We had a very Happy 1st Birthday this weekend! Ellie turned one (or actually will turn one officially tomorrow) and we celebrated with lots of friends and family at our house. Ellie seemed to have a wonderful time and just kept playing and socializing and going and going… Oh what a joy today was and what pure joy our little Eloise Harper has brought to our lives.

one wreath

oh happy day

balloons!

banana muffins

close up balloon

butterflies in the sky

ribbon highschair

the dessert table

11 months

lemonade

food

tent

the birthday crawl

birthday gal plays

my pretty girl

daddy look!

mama fun

playing in the balls

banana cupcake muffin

yum

done

the grandparents

lovely day

Credits to all the lovely people who helped make today wonderful:

Hot Air Balloons: handmade by my mom (I helped)
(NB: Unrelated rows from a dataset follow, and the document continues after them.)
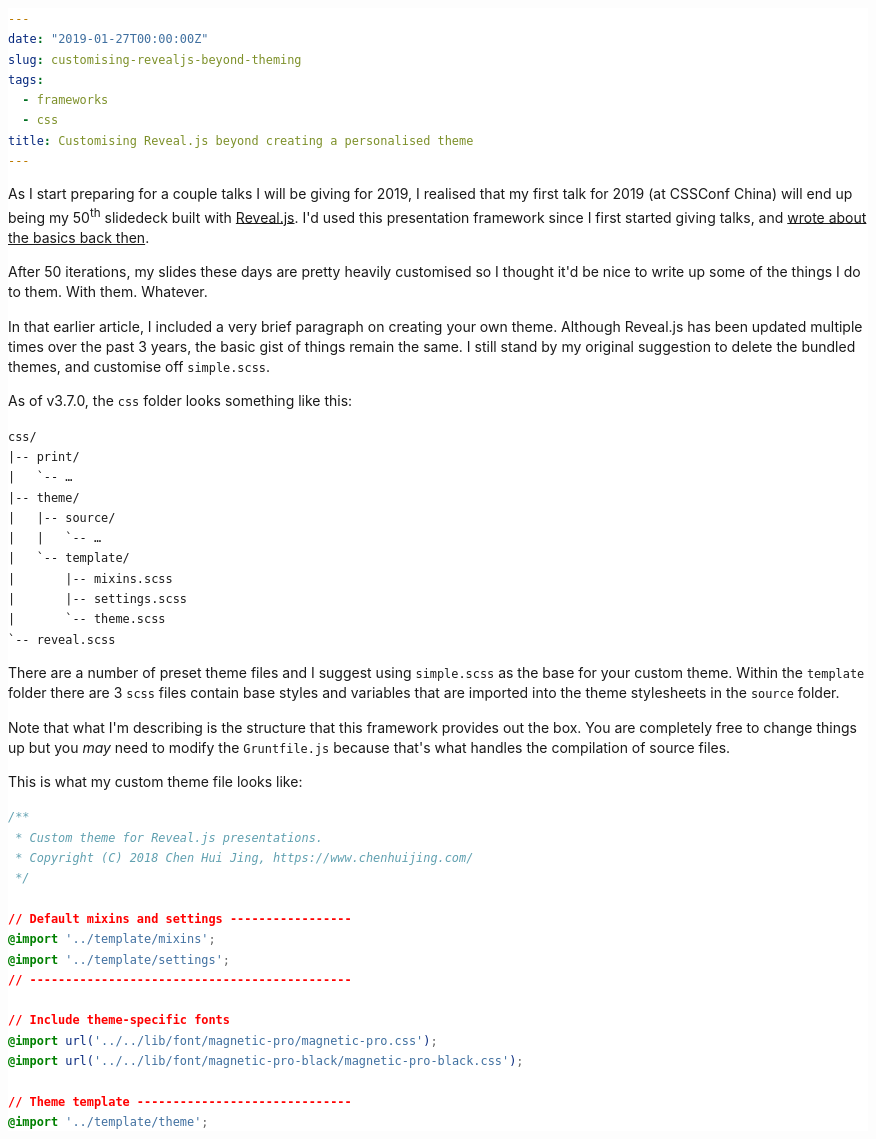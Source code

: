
 ```yaml
---
date: "2019-01-27T00:00:00Z"
slug: customising-revealjs-beyond-theming
tags:
  - frameworks
  - css
title: Customising Reveal.js beyond creating a personalised theme
---
```


As I start preparing for a couple talks I will be giving for 2019, I realised that my first talk for 2019 (at CSSConf China) will end up being my 50<sup>th</sup> slidedeck built with [Reveal.js](https://github.com/hakimel/reveal.js/). I'd used this presentation framework since I first started giving talks, and [wrote about the basics back then](/blog/revealjs-and-github-pages/).

After 50 iterations, my slides these days are pretty heavily customised so I thought it'd be nice to write up some of the things I do to them. With them. Whatever.

In that earlier article, I included a very brief paragraph on creating your own theme. Although Reveal.js has been updated multiple times over the past 3 years, the basic gist of things remain the same. I still stand by my original suggestion to delete the bundled themes, and customise off `simple.scss`.

As of v3.7.0, the `css` folder looks something like this:

```
css/
|-- print/
|   `-- …
|-- theme/
|   |-- source/
|   |   `-- …
|   `-- template/
|       |-- mixins.scss
|       |-- settings.scss
|       `-- theme.scss
`-- reveal.scss
```

There are a number of preset theme files and I suggest using `simple.scss` as the base for your custom theme. Within the `template` folder there are 3 `scss` files contain base styles and variables that are imported into the theme stylesheets in the `source` folder.

Note that what I'm describing is the structure that this framework provides out the box. You are completely free to change things up but you _may_ need to modify the `Gruntfile.js` because that's what handles the compilation of source files.

This is what my custom theme file looks like:

```css
/**
 * Custom theme for Reveal.js presentations.
 * Copyright (C) 2018 Chen Hui Jing, https://www.chenhuijing.com/
 */

// Default mixins and settings -----------------
@import '../template/mixins';
@import '../template/settings';
// ---------------------------------------------

// Include theme-specific fonts
@import url('../../lib/font/magnetic-pro/magnetic-pro.css');
@import url('../../lib/font/magnetic-pro-black/magnetic-pro-black.css');

// Theme template ------------------------------
@import '../template/theme';

```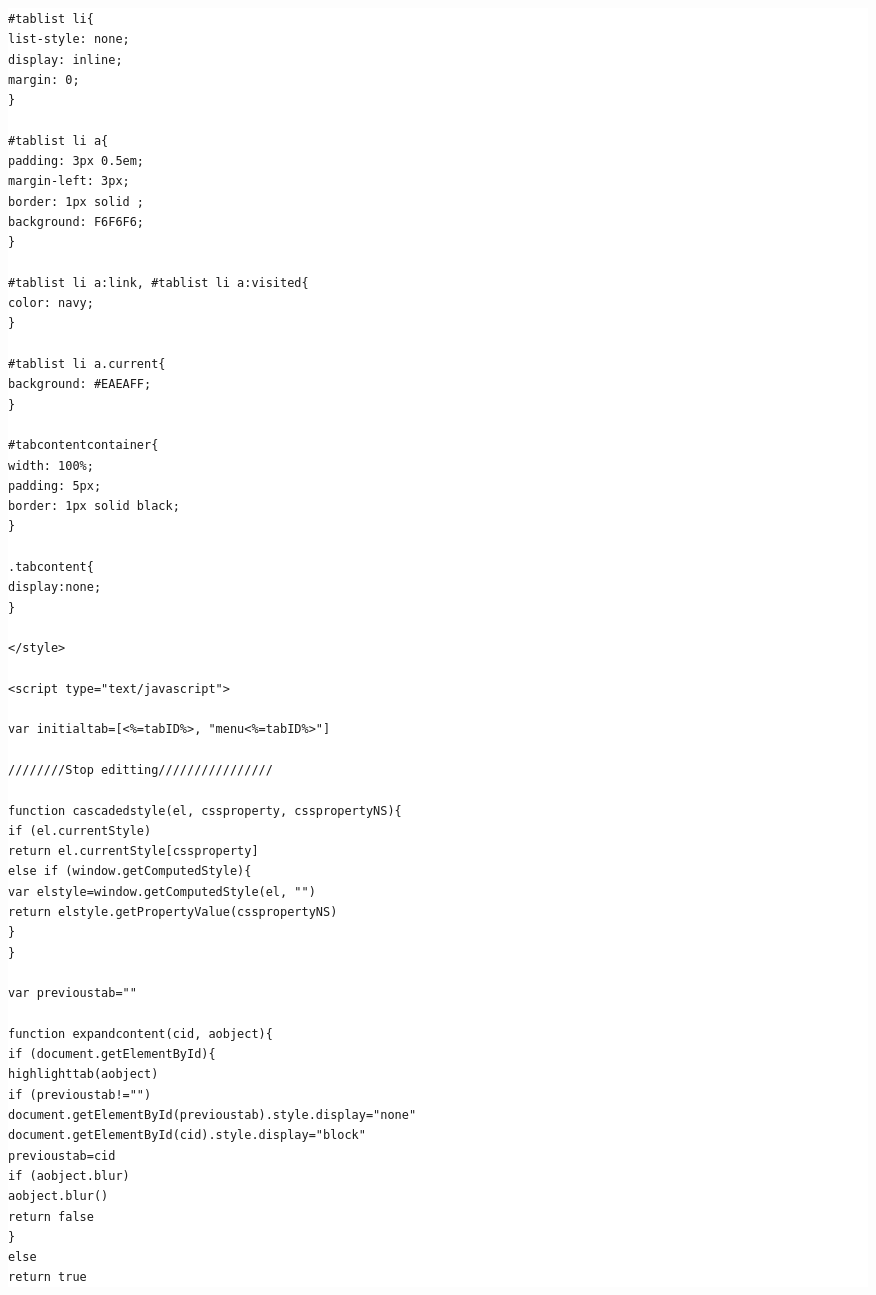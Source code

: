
```
#tablist li{
list-style: none;
display: inline;
margin: 0;
}

#tablist li a{
padding: 3px 0.5em;
margin-left: 3px;
border: 1px solid ;
background: F6F6F6;
}

#tablist li a:link, #tablist li a:visited{
color: navy;
}

#tablist li a.current{
background: #EAEAFF;
}

#tabcontentcontainer{
width: 100%;
padding: 5px;
border: 1px solid black;
}

.tabcontent{
display:none;
}

</style>

<script type="text/javascript">

var initialtab=[<%=tabID%>, "menu<%=tabID%>"]

////////Stop editting////////////////

function cascadedstyle(el, cssproperty, csspropertyNS){
if (el.currentStyle)
return el.currentStyle[cssproperty]
else if (window.getComputedStyle){
var elstyle=window.getComputedStyle(el, "")
return elstyle.getPropertyValue(csspropertyNS)
}
}

var previoustab=""

function expandcontent(cid, aobject){
if (document.getElementById){
highlighttab(aobject)
if (previoustab!="")
document.getElementById(previoustab).style.display="none"
document.getElementById(cid).style.display="block"
previoustab=cid
if (aobject.blur)
aobject.blur()
return false
}
else
return true
```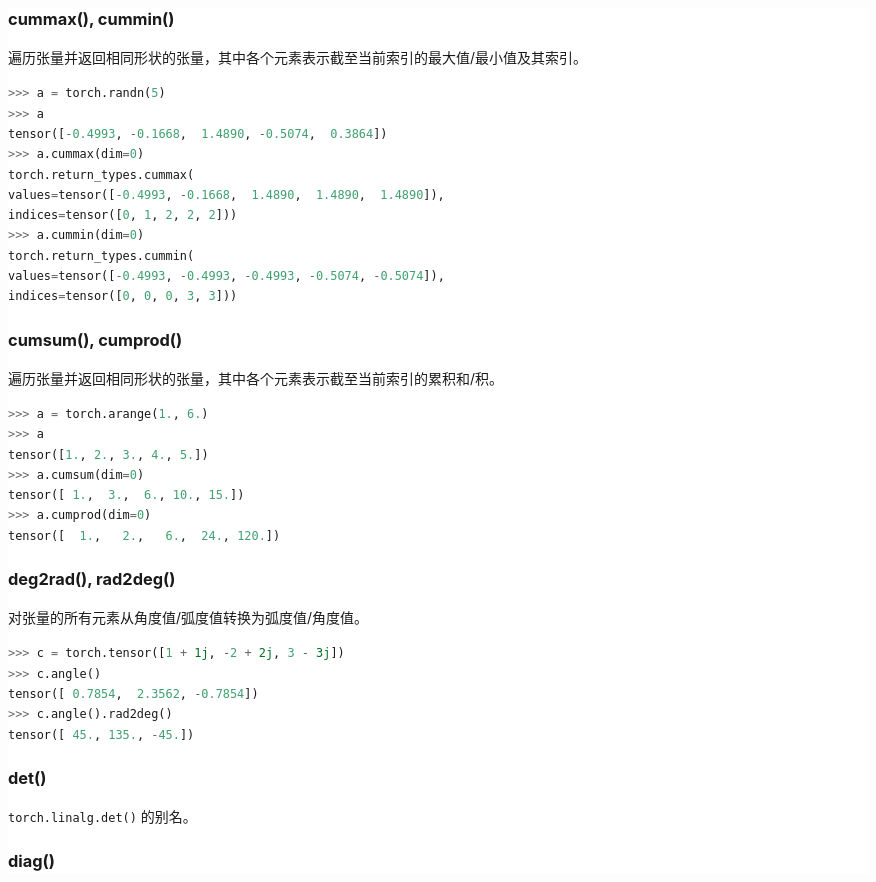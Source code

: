 

### cummax(), cummin()

遍历张量并返回相同形状的张量，其中各个元素表示截至当前索引的最大值/最小值及其索引。

```python
>>> a = torch.randn(5)
>>> a
tensor([-0.4993, -0.1668,  1.4890, -0.5074,  0.3864])
>>> a.cummax(dim=0)
torch.return_types.cummax(
values=tensor([-0.4993, -0.1668,  1.4890,  1.4890,  1.4890]),
indices=tensor([0, 1, 2, 2, 2]))
>>> a.cummin(dim=0)
torch.return_types.cummin(
values=tensor([-0.4993, -0.4993, -0.4993, -0.5074, -0.5074]),
indices=tensor([0, 0, 0, 3, 3]))
```



### cumsum(), cumprod()

遍历张量并返回相同形状的张量，其中各个元素表示截至当前索引的累积和/积。

```python
>>> a = torch.arange(1., 6.)
>>> a
tensor([1., 2., 3., 4., 5.])
>>> a.cumsum(dim=0)
tensor([ 1.,  3.,  6., 10., 15.])
>>> a.cumprod(dim=0)
tensor([  1.,   2.,   6.,  24., 120.])
```



### deg2rad(), rad2deg()

对张量的所有元素从角度值/弧度值转换为弧度值/角度值。

```python
>>> c = torch.tensor([1 + 1j, -2 + 2j, 3 - 3j])
>>> c.angle()
tensor([ 0.7854,  2.3562, -0.7854])
>>> c.angle().rad2deg()
tensor([ 45., 135., -45.])
```



### det()

`torch.linalg.det()` 的别名。



### diag()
oh happy day and lovely day signs:  handmade by me

one wreath: handmade by me

Ellie’s dress: handmade by my mom

Ellie’s bib: handmade by Cory of Dreaming of Pastures

Ellie’s crown: etsy shop Dream Child

Ellie’s month by month cards were made: using these people

and thank you to Jeff’s wonderful family for all the set up help and to everyone that made it. It was so wonderful having my friends and their babies there, grandparents, great grandparents (one whom was here and the other was here in spirit through the beautiful painting she sent for Ellie), cousins, neighbors… so many loved ones! Thank you all for a very special day! 

*joining Amanda at The Habit for Weekending!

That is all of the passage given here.